Perhaps Palestinian President Mahmoud Abbas was asking for too much: A formal apology from Britain for issuing the infamous Balfour Declaration? Her Majesty’s government not only refused to deliver the highly symbolic mea culpa, but it also, rather haughtily, insisted that it was “proud of our role in creating the state of Israel”. Never mind the rather stale follow-up statement to the media that Britain continues to “support the critical objective of a viable and sovereign Palestinian state.”
So Britain will not apologise for promising the leader of the British Jewish community, one hundred years ago, that it will facilitate the establishment of a national home for the Jewish people in Palestine; it will also mark the centenary “in an appropriate and balanced manner” because it recognises the “sensitivities many people have about the declaration and the events that have taken place in the region since 1917.”
The media statement concluded by insisting that “the Queen and the government of Britain will not apologise to the Palestinian people and the celebration marking 100 years since the Balfour promise will be held on time.”
If President Abbas and the Palestinian people were hoping for a historic gesture from Great Britain relating to their continuing calamity as a result of this notorious promise, then they were in for a big disappointment. This had nothing to do with justice or morality — in politics both rarely matter — but with expediency and reality. Abbas was asking for the impossible!
But if an apology will not be made, why then go ahead with the celebrations? Surely, that is worse, from a Palestinian point of view, than not asking for forgiveness. Israel will be using the occasion to whitewash its image and deflect attention from the reality of its 50-year illegal occupation of what remains of historical Palestine.
That territory, under international law, is an occupied one and by negotiated agreements it is the national home of the Palestinians and the land on which an independent Palestinian state will be established.

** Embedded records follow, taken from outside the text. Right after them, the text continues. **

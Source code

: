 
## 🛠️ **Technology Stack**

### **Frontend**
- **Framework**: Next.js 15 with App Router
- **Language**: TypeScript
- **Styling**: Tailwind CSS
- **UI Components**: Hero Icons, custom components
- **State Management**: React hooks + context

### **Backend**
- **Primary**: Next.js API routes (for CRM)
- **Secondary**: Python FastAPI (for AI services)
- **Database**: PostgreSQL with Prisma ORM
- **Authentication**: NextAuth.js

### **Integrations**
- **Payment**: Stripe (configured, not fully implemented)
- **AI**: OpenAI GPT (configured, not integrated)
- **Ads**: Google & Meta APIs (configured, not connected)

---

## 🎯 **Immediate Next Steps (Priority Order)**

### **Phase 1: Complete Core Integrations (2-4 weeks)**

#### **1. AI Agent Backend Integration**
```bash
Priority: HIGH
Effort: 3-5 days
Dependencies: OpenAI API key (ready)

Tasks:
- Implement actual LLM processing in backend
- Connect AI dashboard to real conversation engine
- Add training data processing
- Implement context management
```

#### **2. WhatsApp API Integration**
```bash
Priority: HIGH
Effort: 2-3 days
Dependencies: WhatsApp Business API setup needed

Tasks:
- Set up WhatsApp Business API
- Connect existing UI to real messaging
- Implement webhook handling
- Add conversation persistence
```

The Balfour Declaration of November 2, 1917 was a single paragraph in a letter addressed from the United Kingdom’s Foreign Secretary, Arthur James Balfour, to the leader of Britain’s Jewsih community, Walter Rothschild. What gave this promise “teeth” was the fact that Palestine had been under British occupation then and, from 1920 to 1948, had been under a British mandate granted by the League of Nations. Britain not only promised a land that it did not legally own to a foreign party, it actually facilitated the transition of hundreds of thousands of Jewish immigrants to Palestine.
History can be a nag sometimes, but it is the foundation of deep-seated hatreds, mistrust and endless wars. It was not just the promise that Britain had made but the actual steps it had taken to help the Zionist movement carry out its grand design. Britain’s role in achieving that design, celebrated or condemned, cannot be disputed.

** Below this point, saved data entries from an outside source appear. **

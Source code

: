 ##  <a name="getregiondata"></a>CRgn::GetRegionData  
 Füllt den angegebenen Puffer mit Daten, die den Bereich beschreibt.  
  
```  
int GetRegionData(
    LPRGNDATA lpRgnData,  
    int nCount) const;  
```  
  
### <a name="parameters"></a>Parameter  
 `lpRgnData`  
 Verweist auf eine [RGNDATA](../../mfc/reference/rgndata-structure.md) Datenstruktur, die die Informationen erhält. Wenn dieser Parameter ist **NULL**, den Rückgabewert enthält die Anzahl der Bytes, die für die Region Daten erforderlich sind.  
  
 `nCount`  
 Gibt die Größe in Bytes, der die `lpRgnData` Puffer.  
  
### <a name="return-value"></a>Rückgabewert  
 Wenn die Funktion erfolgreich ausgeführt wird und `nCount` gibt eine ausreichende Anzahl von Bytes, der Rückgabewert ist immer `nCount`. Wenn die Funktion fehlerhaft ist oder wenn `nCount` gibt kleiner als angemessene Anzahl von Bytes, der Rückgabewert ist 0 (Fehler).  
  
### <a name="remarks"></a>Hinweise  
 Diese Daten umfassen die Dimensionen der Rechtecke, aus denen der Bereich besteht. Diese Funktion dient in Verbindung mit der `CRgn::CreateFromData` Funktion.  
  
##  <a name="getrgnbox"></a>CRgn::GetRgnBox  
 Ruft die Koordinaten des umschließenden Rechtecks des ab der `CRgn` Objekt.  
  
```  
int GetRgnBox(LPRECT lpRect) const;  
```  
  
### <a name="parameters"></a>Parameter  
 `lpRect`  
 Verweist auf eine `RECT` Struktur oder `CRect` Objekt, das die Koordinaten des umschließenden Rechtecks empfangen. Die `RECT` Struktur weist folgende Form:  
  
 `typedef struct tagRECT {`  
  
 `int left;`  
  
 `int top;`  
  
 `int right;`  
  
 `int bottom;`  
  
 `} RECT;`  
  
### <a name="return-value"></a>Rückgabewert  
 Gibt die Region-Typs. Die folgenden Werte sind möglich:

Israelis and Palestinians usually point to the first part of the Balfour Declaration, the one that promises parts of Palestine to the Jews, but they forget about the latter section of that ominous letter. Lord Balfour concluded: “It being clearly understood that nothing shall be done which may prejudice the civil and religious rights of existing non-Jewish communities in Palestine, or the rights and political status enjoyed by Jews in any other country.”
We now know that neither Britain, as an occupying force, nor European countries, Nazi Germany in particular, honoured that commitment. Palestinians in 1948 areas, who made up the majority, were persecuted and punished for demanding their civil and political rights in their own homeland, while Jews in Germany and other European countries were subjected to gas chambers and different kinds of purges. Britain’s duty and obligation towards the Palestinian people were never honoured.

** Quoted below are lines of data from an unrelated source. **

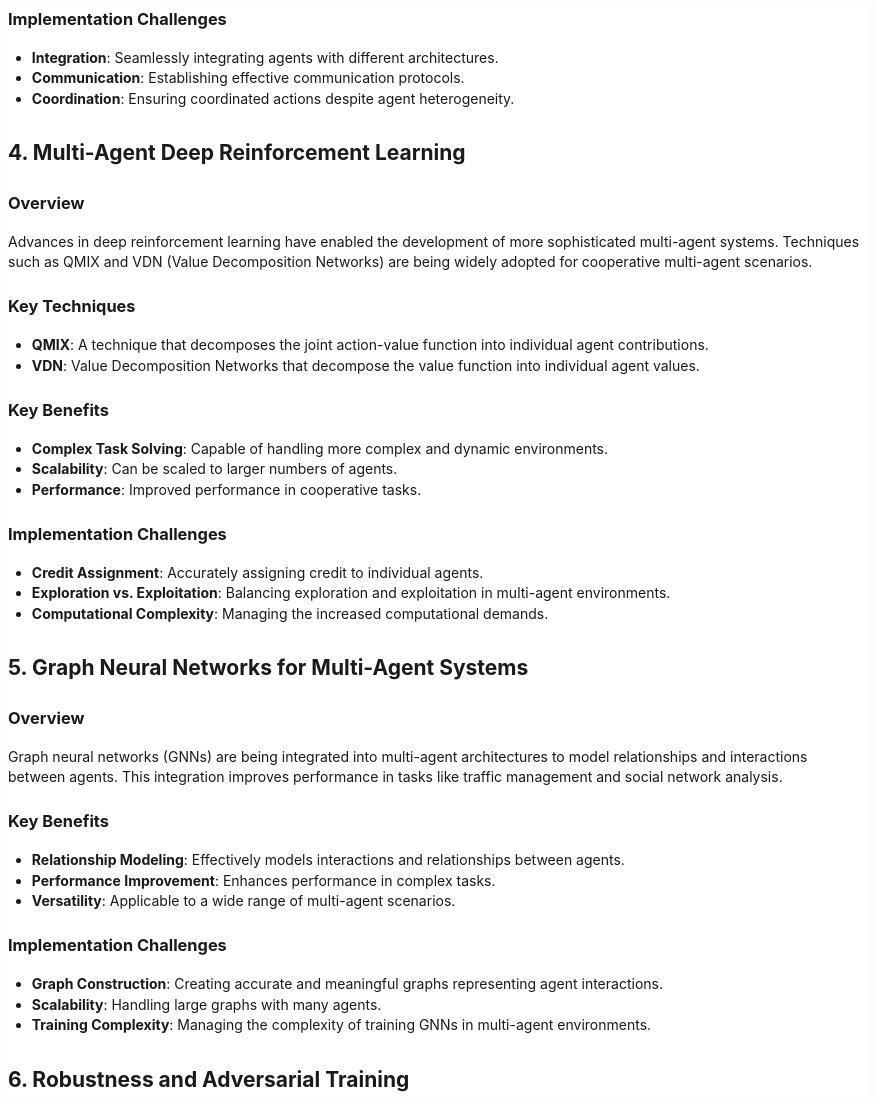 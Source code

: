 ### Implementation Challenges
- **Integration**: Seamlessly integrating agents with different architectures.
- **Communication**: Establishing effective communication protocols.
- **Coordination**: Ensuring coordinated actions despite agent heterogeneity.

## 4. Multi-Agent Deep Reinforcement Learning

### Overview
Advances in deep reinforcement learning have enabled the development of more sophisticated multi-agent systems. Techniques such as QMIX and VDN (Value Decomposition Networks) are being widely adopted for cooperative multi-agent scenarios.

### Key Techniques
- **QMIX**: A technique that decomposes the joint action-value function into individual agent contributions.
- **VDN**: Value Decomposition Networks that decompose the value function into individual agent values.

### Key Benefits
- **Complex Task Solving**: Capable of handling more complex and dynamic environments.
- **Scalability**: Can be scaled to larger numbers of agents.
- **Performance**: Improved performance in cooperative tasks.

### Implementation Challenges
- **Credit Assignment**: Accurately assigning credit to individual agents.
- **Exploration vs. Exploitation**: Balancing exploration and exploitation in multi-agent environments.
- **Computational Complexity**: Managing the increased computational demands.

## 5. Graph Neural Networks for Multi-Agent Systems

### Overview
Graph neural networks (GNNs) are being integrated into multi-agent architectures to model relationships and interactions between agents. This integration improves performance in tasks like traffic management and social network analysis.

### Key Benefits
- **Relationship Modeling**: Effectively models interactions and relationships between agents.
- **Performance Improvement**: Enhances performance in complex tasks.
- **Versatility**: Applicable to a wide range of multi-agent scenarios.

### Implementation Challenges
- **Graph Construction**: Creating accurate and meaningful graphs representing agent interactions.
- **Scalability**: Handling large graphs with many agents.
- **Training Complexity**: Managing the complexity of training GNNs in multi-agent environments.

## 6. Robustness and Adversarial Training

Britain, as a former colonial power, cannot offer the Palestinians a formal apology. That would create a precedent. It would have to do the same with other former colonies, like India, and that would upset diplomatic etiquette, as well as historical narrative, as we know it. Should Belgium apologise to the Congo, or Italy to the Libyans and Ethiopians, and France to Algeria? Who knows a precedent like this could open the path to financial compensations and no former colonial power would want this.
So the Palestinians should put up and shut up! It’s enough that Her Majesty’s government is supporting the two-state solution. Never mind the buried reports about Israel’s apartheid practices or its illegal occupation or that fact that it is killing Palestinians’ aspiration to build their own state in what is left of Palestine. Britain will mark the centenary prudently and responsibly and without remorse.
For the Palestinians, daring to ask for an apology, symbolic as it is, was audacious and untimely!
Osama Al Sharif is a journalist and political commentator based in Amman.